THE WAY TO EASY ISN’T
By Travis M. Kiger
The Huey P. Long Bridge. Two lanes on each side of a railway that you could reach out and touch from the backseat wind blasted window if you were driving on the inside lane. For eight-year-old eyes it was a concrete rainbow over the roaring Mississippi. I would scare the hell out of my sister, her face mashed in fear against the panel window of my mom’s ‘88 Astro Van. If our father hits a rock the wrong way we’re headed down, into a whirlpool of mud water that churns laboriously across the river.
I would scare the hell outta myself, imagining the dirty blue van going over the railing, my stomach in my throat before slamming into the water. If I escape the whirlpool claws who would I save first? Would I swim like hell to one of the creaking steal buoys or be rolled by a ferry, suffocated in the big dirty.
Often I’d hold my breath, avoiding thin air to preserve my lungs. Thin air that made my ears pop with a pinch of pressure, made everything sound fuzzy. Sometimes I’d be lucky enough to see a train barreling down the center of the bridge and get a sense of adventure, ready to climb high with the counting of the cars. Others I’d get swallowed by anxiety, desperate and fearful.
This is how we got to New Orleans. On that fuck of a bridge.

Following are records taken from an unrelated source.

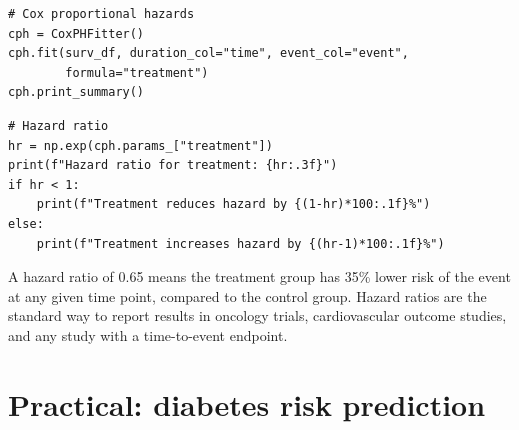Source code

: \begin{verbatim}
# Cox proportional hazards
cph = CoxPHFitter()
cph.fit(surv_df, duration_col="time", event_col="event",
        formula="treatment")
cph.print_summary()
\end{verbatim}

\begin{verbatim}
# Hazard ratio
hr = np.exp(cph.params_["treatment"])
print(f"Hazard ratio for treatment: {hr:.3f}")
if hr < 1:
    print(f"Treatment reduces hazard by {(1-hr)*100:.1f}%")
else:
    print(f"Treatment increases hazard by {(hr-1)*100:.1f}%")
\end{verbatim}

\begin{clinicalnote}
A hazard ratio of 0.65 means the treatment group has 35\% lower risk of the event at any given time point, compared to the control group. Hazard ratios are the standard way to report results in oncology trials, cardiovascular outcome studies, and any study with a time-to-event endpoint.
\end{clinicalnote}

\section{Practical: diabetes risk prediction}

She bridged across the couch, a cat between uneven surfaces. Her breath hot and sticky. It clung to my neck like grassburs tracing their way into my ears and mouth. She led me to the bedroom but all I could think of was my dad and seven times on the beach. His sandwich bag story. How he got married the first time for a pair of titties. How his father died a half hour after getting a piece. How he was hard on da women when he was puckin’ dis girl. How be put a shot in da’ peter to keep on fuckin’. How I felt incredibly shy and inadequate.
I wish I could tell you that it went perfectly. That I laid wood on those women like the roided porn penises I’d seen in flicks with 3some in the title. But too much tequila, the fruit of agave sent fuck it to my body, my head too nervous with fucking it up. The man who drank the most tequila that night did not finish the race. I’d never worked so hard in my life and every awkward motion reminded me to spend more time at the gym. That is what I remember. I cannot remember their names. And I did not feel like the Cajun Stinger. I did not feel like the great Louisiana lovers that I’d thought my father and his father to be.
I told my father about the women. He asked me for more details than I thought he would. I told him I felt bad. He didn’t understand. He still doesn’t understand. He still says, “You lucky motherfucka’. I never did that.”
This was the end of Icarus. I’d flown too close.
Lisa danced close to me. She spoke almost no English, only ello and dance with me and it’s ok, I will lead. Coincidently, those were the exact phrases I needed to hear. Her arms were strong. I could not tell if she was moving the dress she was wearing or if the dress was doing the dancing. Within the first front step – pause and wiggle, back step, pause and wiggle – I realized in all of my preparation I was not preparing myself as hunter. I was preparing myself to be hunted. She tried, but she was not Louisiana. She was not even earthly. Brown skin sweaty under the lights and bump: You will want me. You will do exactly as I say. I will have you. She spun me. I spun her. Or she spun herself. Front step – pause and wiggle, back step, pause and wiggle, spinning again. I or both. Front step – what a great ass.
Her ex-boyfriend. Flowers. He was distraught. She pouted. “Lo siento, Travis.” She knew I understood. Her lips pressed hard, saying This isn’t over. I like you very much. She looked to her ex and kissed me again. Harder. Fuck my ex for ruining our fun.
Travis Kiger was born in Thibodaux, LA, and grew up in a lot of places. His work has been published or is forthcoming in Cleaver Magazine, Bull Men’s Fiction, Bridge Eight, The Dead Mule School of Southern Literature, The Good Men Project, Hobart, and elsewhere. When he is not talking about books and writing at Keiser University, he is teaching his son to hold the bat with two hands.